#### TASK INSTRUCTIONS:
Look through the material below and copy exactly the lines from the line with "在当今这个数字化时代，即时通" to the line with "#### **2. 购买虚拟号码服务**", those two lines included.

GIVEN RECORDS START

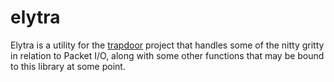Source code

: elytra
=======
Elytra is a utility for the [trapdoor](http://github.com/PurpurProject/trapdoor) project that handles
some of the nitty gritty in relation to Packet I/O, along with some other functions that may be bound
to this library at some point.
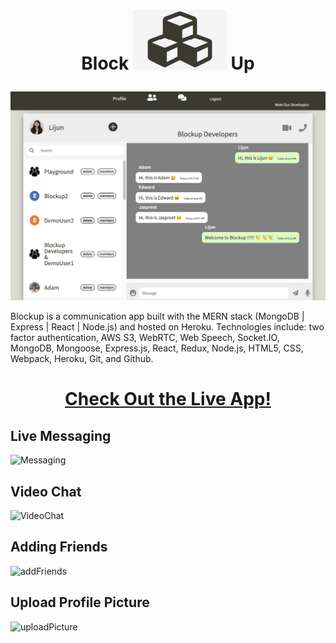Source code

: # <p align="center">   Block   <img src="README_assets/blockup.png" width="150" hight="200">  Up  </p>

![Blockup](README_assets/chatPage.png)

Blockup is a communication app built with the MERN stack (MongoDB | Express | React | Node.js) and hosted on Heroku. Technologies include: two factor authentication, AWS S3, WebRTC, Web Speech, Socket.IO, MongoDB, Mongoose, Express.js, React, Redux, Node.js, HTML5, CSS, Webpack, Heroku, Git, and Github.

# <p align="center"> [Check Out the Live App!][1] </p>


## Live Messaging
![Messaging](README_assets/messaging.gif)

## Video Chat
![VideoChat](README_assets/videoChat.gif)

## Adding Friends
![addFriends](README_assets/addFriends.gif)

## Upload Profile Picture
![uploadPicture](README_assets/uploadPicture.gif)









[1]: https://blockup.herokuapp.com/#/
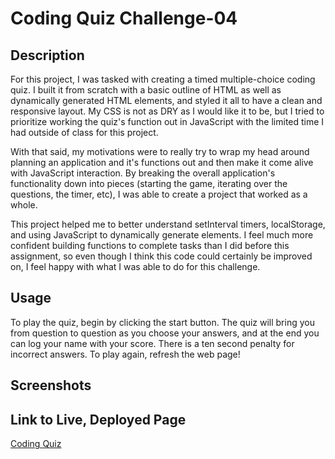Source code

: # Coding Quiz Challenge-04

## Description
For this project, I was tasked with creating a timed multiple-choice coding quiz. I built it from scratch with a basic outline of HTML as well as dynamically generated HTML elements, and styled it all to have a clean and responsive layout. My CSS is not as DRY as I would like it to be, but I tried to prioritize working the quiz's function out in JavaScript with the limited time I had outside of class for this project.

With that said, my motivations were to really try to wrap my head around planning an application and it's functions out and then make it come alive with JavaScript interaction. By breaking the overall application's functionality down into pieces (starting the game, iterating over the questions, the timer, etc), I was able to create a project that worked as a whole. 

This project helped me to better understand setInterval timers, localStorage, and using JavaScript to dynamically generate elements. I feel much more confident building functions to complete tasks than I did before this assignment, so even though I think this code could certainly be improved on, I feel happy with what I was able to do for this challenge.
## Usage
To play the quiz, begin by clicking the start button. The quiz will bring you from question to question as you choose your answers, and at the end you can log your name with your score. There is a ten second penalty for incorrect answers. To play again, refresh the web page!
## Screenshots

## Link to Live, Deployed Page
[Coding Quiz](https://josielynngriffin.github.io/coding-quiz-challenge-04/index.html)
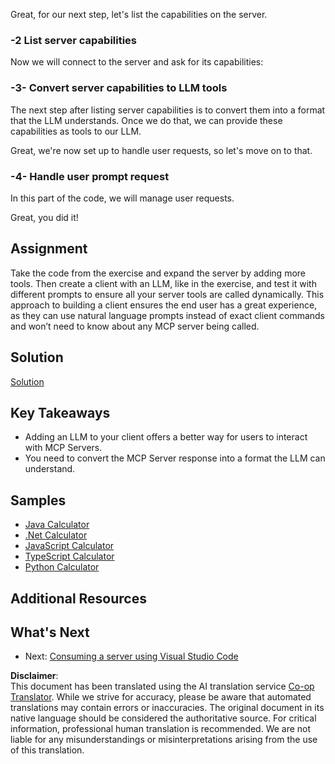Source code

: <!--
CO_OP_TRANSLATOR_METADATA:
{
  "original_hash": "bc3ae5af5973160abba9976cb5a4704c",
  "translation_date": "2025-06-13T11:24:32+00:00",
  "source_file": "03-GettingStarted/03-llm-client/README.md",
  "language_code": "en"
}
-->
Great, for our next step, let's list the capabilities on the server.

### -2 List server capabilities

Now we will connect to the server and ask for its capabilities:

### -3- Convert server capabilities to LLM tools

The next step after listing server capabilities is to convert them into a format that the LLM understands. Once we do that, we can provide these capabilities as tools to our LLM.

Great, we're now set up to handle user requests, so let's move on to that.

### -4- Handle user prompt request

In this part of the code, we will manage user requests.

Great, you did it!

## Assignment

Take the code from the exercise and expand the server by adding more tools. Then create a client with an LLM, like in the exercise, and test it with different prompts to ensure all your server tools are called dynamically. This approach to building a client ensures the end user has a great experience, as they can use natural language prompts instead of exact client commands and won’t need to know about any MCP server being called.

## Solution 

[Solution](/03-GettingStarted/03-llm-client/solution/README.md)

## Key Takeaways

- Adding an LLM to your client offers a better way for users to interact with MCP Servers.
- You need to convert the MCP Server response into a format the LLM can understand.

## Samples 

- [Java Calculator](../samples/java/calculator/README.md)
- [.Net Calculator](../../../../03-GettingStarted/samples/csharp)
- [JavaScript Calculator](../samples/javascript/README.md)
- [TypeScript Calculator](../samples/typescript/README.md)
- [Python Calculator](../../../../03-GettingStarted/samples/python) 

## Additional Resources

## What's Next

- Next: [Consuming a server using Visual Studio Code](/03-GettingStarted/04-vscode/README.md)

**Disclaimer**:  
This document has been translated using the AI translation service [Co-op Translator](https://github.com/Azure/co-op-translator). While we strive for accuracy, please be aware that automated translations may contain errors or inaccuracies. The original document in its native language should be considered the authoritative source. For critical information, professional human translation is recommended. We are not liable for any misunderstandings or misinterpretations arising from the use of this translation.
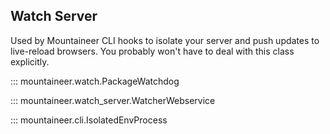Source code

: ## Watch Server

Used by Mountaineer CLI hooks to isolate your server and push updates to live-reload browsers. You probably won't have to deal with this class explicitly.

::: mountaineer.watch.PackageWatchdog

::: mountaineer.watch_server.WatcherWebservice

::: mountaineer.cli.IsolatedEnvProcess
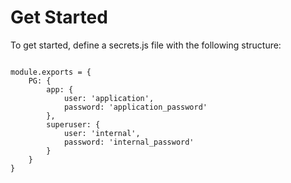# Get Started

To get started, define a secrets.js file with the following structure:

<code>
module.exports = {
    PG: {
        app: {
            user: 'application',
            password: 'application_password'
        },
        superuser: {
            user: 'internal',
            password: 'internal_password'
        }
    }
}
</code>
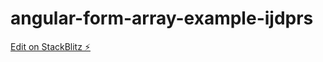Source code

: # angular-form-array-example-ijdprs

[Edit on StackBlitz ⚡️](https://stackblitz.com/edit/angular-form-array-example-ijdprs)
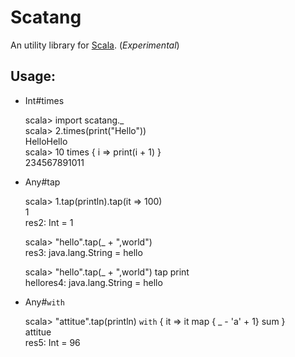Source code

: # Scatang  
An utility library for [Scala][scala]. (*Experimental*)  
## Usage:  
* Int#times  

    scala> import scatang._  
    scala> 2.times(print("Hello"))  
    HelloHello  
    scala> 10 times { i => print(i + 1) }  
    234567891011  

* Any#tap  

    scala> 1.tap(println).tap(it => 100)   
    1  
    res2: Int = 1  

    scala> "hello".tap(_ + ",world")  
    res3: java.lang.String = hello  

    scala> "hello".tap(_ + ",world") tap print  
    hellores4: java.lang.String = hello  

* Any#`with`  

    scala> "attitue".tap(println) `with` { it => it map { _ - 'a' + 1}
    sum }  
    attitue  
    res5: Int = 96  

    
[scala]: http://www.scala-lang.org

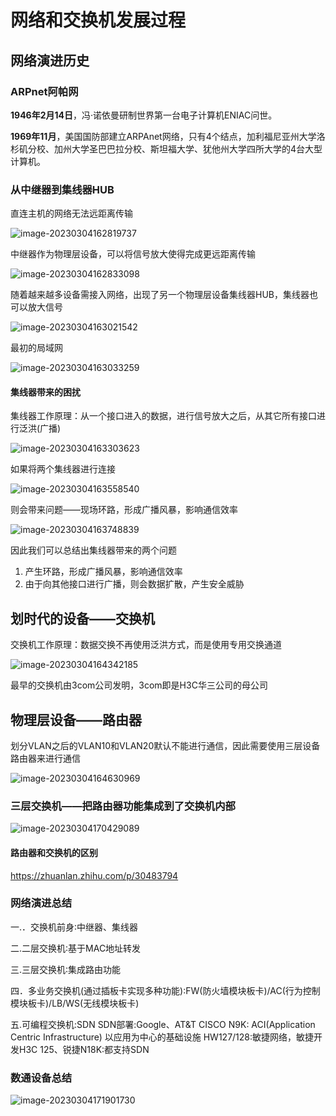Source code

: # 网络和交换机发展过程

## 网络演进历史

### ARPnet阿帕网

**1946年2月14日**，冯·诺依曼研制世界第一台电子计算机ENIAC问世。

**1969年11月**，美国国防部建立ARPAnet网络，只有4个结点，加利福尼亚州大学洛杉矶分校、加州大学圣巴巴拉分校、斯坦福大学、犹他州大学四所大学的4台大型计算机。

### 从中继器到集线器HUB

直连主机的网络无法远距离传输

![image-20230304162819737](./assets/image-20230304162819737.png)

中继器作为物理层设备，可以将信号放大使得完成更远距离传输

![image-20230304162833098](./assets/image-20230304162833098.png)

随着越来越多设备需接入网络，出现了另一个物理层设备集线器HUB，集线器也可以放大信号

![image-20230304163021542](./assets/image-20230304163021542.png)

最初的局域网

![image-20230304163033259](./assets/image-20230304163033259.png)

#### 集线器带来的困扰

集线器工作原理：从一个接口进入的数据，进行信号放大之后，从其它所有接口进行泛洪(广播)

![image-20230304163303623](./assets/image-20230304163303623.png)

如果将两个集线器进行连接

![image-20230304163558540](./assets/image-20230304163558540.png)

则会带来问题——现场环路，形成广播风暴，影响通信效率

![image-20230304163748839](./assets/image-20230304163748839.png)



因此我们可以总结出集线器带来的两个问题

1. 产生环路，形成广播风暴，影响通信效率
2. 由于向其他接口进行广播，则会数据扩散，产生安全威胁

## 划时代的设备——交换机

交换机工作原理：数据交换不再使用泛洪方式，而是使用专用交换通道

![image-20230304164342185](./assets/image-20230304164342185.png)

最早的交换机由3com公司发明，3com即是H3C华三公司的母公司

## 物理层设备——路由器

划分VLAN之后的VLAN10和VLAN20默认不能进行通信，因此需要使用三层设备路由器来进行通信

![image-20230304164630969](./assets/image-20230304164630969.png)

### 三层交换机——把路由器功能集成到了交换机内部

![image-20230304170429089](./assets/image-20230304170429089.png)

#### 路由器和交换机的区别

https://zhuanlan.zhihu.com/p/30483794

### 网络演进总结

一.．交换机前身∶中继器、集线器

二.二层交换机∶基于MAC地址转发

三.三层交换机∶集成路由功能

四．多业务交换机(通过插板卡实现多种功能)∶FW(防火墙模块板卡)/AC(行为控制模块板卡)/LB/WS(无线模块板卡)

五.可编程交换机:SDN
			SDN部署:Google、AT&T
			CISCO N9K: ACI(Application Centric Infrastructure)
			以应用为中心的基础设施
			HW127/128∶敏捷网络，敏捷开发H3C 125、锐捷N18K∶都支持SDN

### 数通设备总结

![image-20230304171901730](./assets/image-20230304171901730.png)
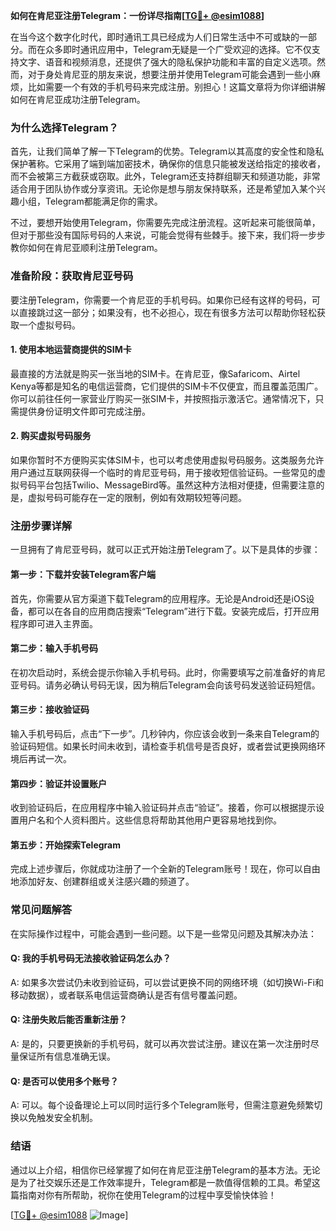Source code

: **如何在肯尼亚注册Telegram：一份详尽指南[[TG💪+ @esim1088](https://t.me/s/esim1088)]**

在当今这个数字化时代，即时通讯工具已经成为人们日常生活中不可或缺的一部分。而在众多即时通讯应用中，Telegram无疑是一个广受欢迎的选择。它不仅支持文字、语音和视频消息，还提供了强大的隐私保护功能和丰富的自定义选项。然而，对于身处肯尼亚的朋友来说，想要注册并使用Telegram可能会遇到一些小麻烦，比如需要一个有效的手机号码来完成注册。别担心！这篇文章将为你详细讲解如何在肯尼亚成功注册Telegram。

### **为什么选择Telegram？**

首先，让我们简单了解一下Telegram的优势。Telegram以其高度的安全性和隐私保护著称。它采用了端到端加密技术，确保你的信息只能被发送给指定的接收者，而不会被第三方截获或窃取。此外，Telegram还支持群组聊天和频道功能，非常适合用于团队协作或分享资讯。无论你是想与朋友保持联系，还是希望加入某个兴趣小组，Telegram都能满足你的需求。

不过，要想开始使用Telegram，你需要先完成注册流程。这听起来可能很简单，但对于那些没有国际号码的人来说，可能会觉得有些棘手。接下来，我们将一步步教你如何在肯尼亚顺利注册Telegram。

### **准备阶段：获取肯尼亚号码**

要注册Telegram，你需要一个肯尼亚的手机号码。如果你已经有这样的号码，可以直接跳过这一部分；如果没有，也不必担心，现在有很多方法可以帮助你轻松获取一个虚拟号码。

#### **1. 使用本地运营商提供的SIM卡**

最直接的方法就是购买一张当地的SIM卡。在肯尼亚，像Safaricom、Airtel Kenya等都是知名的电信运营商，它们提供的SIM卡不仅便宜，而且覆盖范围广。你可以前往任何一家营业厅购买一张SIM卡，并按照指示激活它。通常情况下，只需提供身份证明文件即可完成注册。

#### **2. 购买虚拟号码服务**

如果你暂时不方便购买实体SIM卡，也可以考虑使用虚拟号码服务。这类服务允许用户通过互联网获得一个临时的肯尼亚号码，用于接收短信验证码。一些常见的虚拟号码平台包括Twilio、MessageBird等。虽然这种方法相对便捷，但需要注意的是，虚拟号码可能存在一定的限制，例如有效期较短等问题。

### **注册步骤详解**

一旦拥有了肯尼亚号码，就可以正式开始注册Telegram了。以下是具体的步骤：

#### **第一步：下载并安装Telegram客户端**

首先，你需要从官方渠道下载Telegram的应用程序。无论是Android还是iOS设备，都可以在各自的应用商店搜索“Telegram”进行下载。安装完成后，打开应用程序即可进入主界面。

#### **第二步：输入手机号码**

在初次启动时，系统会提示你输入手机号码。此时，你需要填写之前准备好的肯尼亚号码。请务必确认号码无误，因为稍后Telegram会向该号码发送验证码短信。

#### **第三步：接收验证码**

输入手机号码后，点击“下一步”。几秒钟内，你应该会收到一条来自Telegram的验证码短信。如果长时间未收到，请检查手机信号是否良好，或者尝试更换网络环境后再试一次。

#### **第四步：验证并设置账户**

收到验证码后，在应用程序中输入验证码并点击“验证”。接着，你可以根据提示设置用户名和个人资料图片。这些信息将帮助其他用户更容易地找到你。

#### **第五步：开始探索Telegram**

完成上述步骤后，你就成功注册了一个全新的Telegram账号！现在，你可以自由地添加好友、创建群组或关注感兴趣的频道了。

### **常见问题解答**

在实际操作过程中，可能会遇到一些问题。以下是一些常见问题及其解决办法：

#### **Q: 我的手机号码无法接收验证码怎么办？**

A: 如果多次尝试仍未收到验证码，可以尝试更换不同的网络环境（如切换Wi-Fi和移动数据），或者联系电信运营商确认是否有信号覆盖问题。

#### **Q: 注册失败后能否重新注册？**

A: 是的，只要更换新的手机号码，就可以再次尝试注册。建议在第一次注册时尽量保证所有信息准确无误。

#### **Q: 是否可以使用多个账号？**

A: 可以。每个设备理论上可以同时运行多个Telegram账号，但需注意避免频繁切换以免触发安全机制。

### **结语**

通过以上介绍，相信你已经掌握了如何在肯尼亚注册Telegram的基本方法。无论是为了社交娱乐还是工作效率提升，Telegram都是一款值得信赖的工具。希望这篇指南对你有所帮助，祝你在使用Telegram的过程中享受愉快体验！

[[TG💪+ @esim1088](https://t.me/s/esim1088) ![Image](https://i.postimg.cc/4NQfJmqS/Snipaste-2025-05-13-00-14-12.png)]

GIVEN RECORDS END

#### REPLY:
在当今这个数字化时代，即时通讯工具已经成为人们日常生活中不可或缺的一部分。而在众多即时通讯应用中，Telegram无疑是一个广受欢迎的选择。它不仅支持文字、语音和视频消息，还提供了强大的隐私保护功能和丰富的自定义选项。然而，对于身处肯尼亚的朋友来说，想要注册并使用Telegram可能会遇到一些小麻烦，比如需要一个有效的手机号码来完成注册。别担心！这篇文章将为你详细讲解如何在肯尼亚成功注册Telegram。

### **为什么选择Telegram？**

首先，让我们简单了解一下Telegram的优势。Telegram以其高度的安全性和隐私保护著称。它采用了端到端加密技术，确保你的信息只能被发送给指定的接收者，而不会被第三方截获或窃取。此外，Telegram还支持群组聊天和频道功能，非常适合用于团队协作或分享资讯。无论你是想与朋友保持联系，还是希望加入某个兴趣小组，Telegram都能满足你的需求。

不过，要想开始使用Telegram，你需要先完成注册流程。这听起来可能很简单，但对于那些没有国际号码的人来说，可能会觉得有些棘手。接下来，我们将一步步教你如何在肯尼亚顺利注册Telegram。

### **准备阶段：获取肯尼亚号码**

要注册Telegram，你需要一个肯尼亚的手机号码。如果你已经有这样的号码，可以直接跳过这一部分；如果没有，也不必担心，现在有很多方法可以帮助你轻松获取一个虚拟号码。

#### **1. 使用本地运营商提供的SIM卡**

最直接的方法就是购买一张当地的SIM卡。在肯尼亚，像Safaricom、Airtel Kenya等都是知名的电信运营商，它们提供的SIM卡不仅便宜，而且覆盖范围广。你可以前往任何一家营业厅购买一张SIM卡，并按照指示激活它。通常情况下，只需提供身份证明文件即可完成注册。

#### **2. 购买虚拟号码服务**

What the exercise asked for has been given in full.